Exercise instructions: The job is to find each line in the entries holding the string "replaced" and copy that line.

Records drawn from a dataset:
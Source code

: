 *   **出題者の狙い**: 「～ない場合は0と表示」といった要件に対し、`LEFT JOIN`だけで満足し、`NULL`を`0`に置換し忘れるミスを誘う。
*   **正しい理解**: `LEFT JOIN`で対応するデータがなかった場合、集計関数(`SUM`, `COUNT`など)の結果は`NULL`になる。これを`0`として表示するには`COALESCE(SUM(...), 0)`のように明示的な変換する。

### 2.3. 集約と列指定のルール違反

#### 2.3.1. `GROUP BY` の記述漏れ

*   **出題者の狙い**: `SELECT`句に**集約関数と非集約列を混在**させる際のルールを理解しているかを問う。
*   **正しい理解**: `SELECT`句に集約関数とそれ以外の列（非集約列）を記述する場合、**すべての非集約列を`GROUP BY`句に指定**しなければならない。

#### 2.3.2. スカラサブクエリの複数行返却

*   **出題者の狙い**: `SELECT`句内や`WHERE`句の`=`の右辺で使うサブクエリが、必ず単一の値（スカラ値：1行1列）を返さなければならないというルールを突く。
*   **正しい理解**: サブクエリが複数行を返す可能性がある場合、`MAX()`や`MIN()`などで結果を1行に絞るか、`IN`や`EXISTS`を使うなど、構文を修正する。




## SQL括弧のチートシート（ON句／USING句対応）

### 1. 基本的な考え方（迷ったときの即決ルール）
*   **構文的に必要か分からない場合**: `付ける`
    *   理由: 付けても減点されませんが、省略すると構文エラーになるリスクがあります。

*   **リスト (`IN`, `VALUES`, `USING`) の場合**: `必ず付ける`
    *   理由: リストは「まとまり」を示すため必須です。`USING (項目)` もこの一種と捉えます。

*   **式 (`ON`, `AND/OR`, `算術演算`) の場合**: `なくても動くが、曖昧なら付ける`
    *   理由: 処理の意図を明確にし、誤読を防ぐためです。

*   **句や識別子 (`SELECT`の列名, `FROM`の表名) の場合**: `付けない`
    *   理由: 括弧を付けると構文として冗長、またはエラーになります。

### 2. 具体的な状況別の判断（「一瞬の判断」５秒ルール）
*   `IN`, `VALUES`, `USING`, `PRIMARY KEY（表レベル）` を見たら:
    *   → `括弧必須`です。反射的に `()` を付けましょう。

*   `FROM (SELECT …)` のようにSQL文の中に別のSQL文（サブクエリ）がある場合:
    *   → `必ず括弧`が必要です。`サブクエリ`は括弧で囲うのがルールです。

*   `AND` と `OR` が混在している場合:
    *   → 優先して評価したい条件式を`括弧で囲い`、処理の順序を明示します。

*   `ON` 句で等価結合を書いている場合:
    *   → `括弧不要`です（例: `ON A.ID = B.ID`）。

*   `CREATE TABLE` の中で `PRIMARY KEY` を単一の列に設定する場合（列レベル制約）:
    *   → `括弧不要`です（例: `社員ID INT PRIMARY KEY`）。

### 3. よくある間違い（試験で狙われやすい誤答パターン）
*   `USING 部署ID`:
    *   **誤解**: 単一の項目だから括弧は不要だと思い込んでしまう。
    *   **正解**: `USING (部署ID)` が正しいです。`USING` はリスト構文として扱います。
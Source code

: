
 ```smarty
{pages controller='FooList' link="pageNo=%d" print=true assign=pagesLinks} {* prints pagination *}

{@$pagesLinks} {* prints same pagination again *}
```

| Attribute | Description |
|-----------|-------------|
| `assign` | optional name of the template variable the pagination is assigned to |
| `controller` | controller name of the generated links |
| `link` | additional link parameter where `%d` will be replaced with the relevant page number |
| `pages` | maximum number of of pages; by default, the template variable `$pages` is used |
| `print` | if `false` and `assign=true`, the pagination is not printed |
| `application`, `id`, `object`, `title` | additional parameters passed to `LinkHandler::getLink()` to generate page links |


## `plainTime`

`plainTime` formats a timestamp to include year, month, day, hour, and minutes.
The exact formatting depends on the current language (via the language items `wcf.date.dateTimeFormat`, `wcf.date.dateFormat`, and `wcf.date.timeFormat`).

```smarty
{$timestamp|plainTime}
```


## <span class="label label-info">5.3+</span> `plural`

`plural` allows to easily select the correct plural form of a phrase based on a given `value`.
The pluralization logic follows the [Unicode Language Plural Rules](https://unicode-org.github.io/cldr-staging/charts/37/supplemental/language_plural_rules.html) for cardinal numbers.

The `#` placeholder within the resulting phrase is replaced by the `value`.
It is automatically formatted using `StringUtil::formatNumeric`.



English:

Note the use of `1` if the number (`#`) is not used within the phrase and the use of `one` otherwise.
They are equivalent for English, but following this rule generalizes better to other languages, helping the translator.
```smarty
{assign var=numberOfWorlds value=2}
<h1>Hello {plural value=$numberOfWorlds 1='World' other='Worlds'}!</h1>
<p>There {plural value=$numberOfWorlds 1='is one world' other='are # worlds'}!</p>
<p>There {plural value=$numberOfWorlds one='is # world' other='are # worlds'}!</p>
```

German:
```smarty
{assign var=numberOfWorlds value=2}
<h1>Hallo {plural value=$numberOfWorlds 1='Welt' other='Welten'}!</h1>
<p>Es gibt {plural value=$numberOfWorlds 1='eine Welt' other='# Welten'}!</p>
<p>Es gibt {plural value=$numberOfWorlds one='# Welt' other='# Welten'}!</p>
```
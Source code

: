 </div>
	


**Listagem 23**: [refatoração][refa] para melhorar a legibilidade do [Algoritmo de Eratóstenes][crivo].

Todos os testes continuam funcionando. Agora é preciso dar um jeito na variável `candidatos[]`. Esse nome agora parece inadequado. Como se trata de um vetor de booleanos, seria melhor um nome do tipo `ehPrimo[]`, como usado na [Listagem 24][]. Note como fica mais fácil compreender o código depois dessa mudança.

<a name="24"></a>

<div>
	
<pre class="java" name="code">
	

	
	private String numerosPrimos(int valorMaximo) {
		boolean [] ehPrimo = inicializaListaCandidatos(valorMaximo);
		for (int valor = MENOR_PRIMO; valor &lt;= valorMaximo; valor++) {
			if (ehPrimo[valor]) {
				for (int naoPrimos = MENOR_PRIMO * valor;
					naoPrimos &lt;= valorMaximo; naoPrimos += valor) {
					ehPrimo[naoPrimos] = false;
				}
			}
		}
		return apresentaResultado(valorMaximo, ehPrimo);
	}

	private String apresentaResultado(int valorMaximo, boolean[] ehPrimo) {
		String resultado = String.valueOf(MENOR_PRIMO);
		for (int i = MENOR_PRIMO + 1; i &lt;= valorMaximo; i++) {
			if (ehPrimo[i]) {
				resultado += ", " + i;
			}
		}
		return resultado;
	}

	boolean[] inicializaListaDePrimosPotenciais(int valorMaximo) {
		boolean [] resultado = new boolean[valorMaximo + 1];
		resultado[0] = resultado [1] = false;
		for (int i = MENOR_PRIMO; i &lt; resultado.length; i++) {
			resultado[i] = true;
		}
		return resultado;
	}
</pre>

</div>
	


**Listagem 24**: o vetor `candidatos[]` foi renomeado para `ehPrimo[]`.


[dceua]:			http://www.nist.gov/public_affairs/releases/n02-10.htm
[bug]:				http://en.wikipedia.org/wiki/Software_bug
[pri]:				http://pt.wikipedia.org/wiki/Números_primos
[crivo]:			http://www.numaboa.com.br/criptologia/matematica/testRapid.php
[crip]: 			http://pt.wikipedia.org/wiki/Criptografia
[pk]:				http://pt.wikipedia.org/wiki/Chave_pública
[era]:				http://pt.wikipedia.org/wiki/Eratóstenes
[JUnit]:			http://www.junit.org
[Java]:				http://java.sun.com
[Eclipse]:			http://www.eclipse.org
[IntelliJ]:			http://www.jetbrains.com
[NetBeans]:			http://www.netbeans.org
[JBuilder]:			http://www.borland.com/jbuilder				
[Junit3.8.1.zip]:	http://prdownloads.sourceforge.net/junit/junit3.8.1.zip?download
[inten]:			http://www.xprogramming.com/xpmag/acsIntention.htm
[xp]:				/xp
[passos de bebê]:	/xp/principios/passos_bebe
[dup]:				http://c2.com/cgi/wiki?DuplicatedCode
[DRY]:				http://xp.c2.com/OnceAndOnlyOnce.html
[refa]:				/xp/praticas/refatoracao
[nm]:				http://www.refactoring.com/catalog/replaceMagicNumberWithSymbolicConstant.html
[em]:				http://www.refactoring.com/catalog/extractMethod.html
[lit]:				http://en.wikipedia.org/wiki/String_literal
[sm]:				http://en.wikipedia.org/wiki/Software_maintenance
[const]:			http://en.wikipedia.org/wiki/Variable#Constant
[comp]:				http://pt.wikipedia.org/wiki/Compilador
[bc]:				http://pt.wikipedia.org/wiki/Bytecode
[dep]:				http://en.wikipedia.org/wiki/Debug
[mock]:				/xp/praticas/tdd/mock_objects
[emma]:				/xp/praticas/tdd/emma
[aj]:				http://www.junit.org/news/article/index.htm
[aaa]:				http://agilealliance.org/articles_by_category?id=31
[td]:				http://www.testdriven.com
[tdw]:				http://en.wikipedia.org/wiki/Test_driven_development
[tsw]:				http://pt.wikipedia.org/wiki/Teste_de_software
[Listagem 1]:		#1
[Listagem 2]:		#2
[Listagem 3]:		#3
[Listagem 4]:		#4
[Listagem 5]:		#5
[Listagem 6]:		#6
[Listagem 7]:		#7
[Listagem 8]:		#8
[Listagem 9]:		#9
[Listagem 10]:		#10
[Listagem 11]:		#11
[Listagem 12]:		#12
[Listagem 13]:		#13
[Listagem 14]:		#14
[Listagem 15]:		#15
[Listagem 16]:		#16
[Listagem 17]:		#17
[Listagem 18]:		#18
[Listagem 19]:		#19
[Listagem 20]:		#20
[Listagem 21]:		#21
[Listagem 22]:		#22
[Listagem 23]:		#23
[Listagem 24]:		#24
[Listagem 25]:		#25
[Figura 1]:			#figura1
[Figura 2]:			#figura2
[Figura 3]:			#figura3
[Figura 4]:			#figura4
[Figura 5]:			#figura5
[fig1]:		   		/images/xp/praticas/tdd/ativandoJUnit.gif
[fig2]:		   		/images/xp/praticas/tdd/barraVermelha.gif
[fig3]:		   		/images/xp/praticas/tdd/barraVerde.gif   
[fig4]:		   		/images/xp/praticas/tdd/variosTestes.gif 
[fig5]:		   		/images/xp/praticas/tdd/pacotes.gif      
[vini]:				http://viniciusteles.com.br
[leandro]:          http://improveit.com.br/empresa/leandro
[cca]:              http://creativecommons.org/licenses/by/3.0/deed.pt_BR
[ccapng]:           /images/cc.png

Solution to the problem:
| `link` | additional link parameter where `%d` will be replaced with the relevant page number |
The `#` placeholder within the resulting phrase is replaced by the `value`.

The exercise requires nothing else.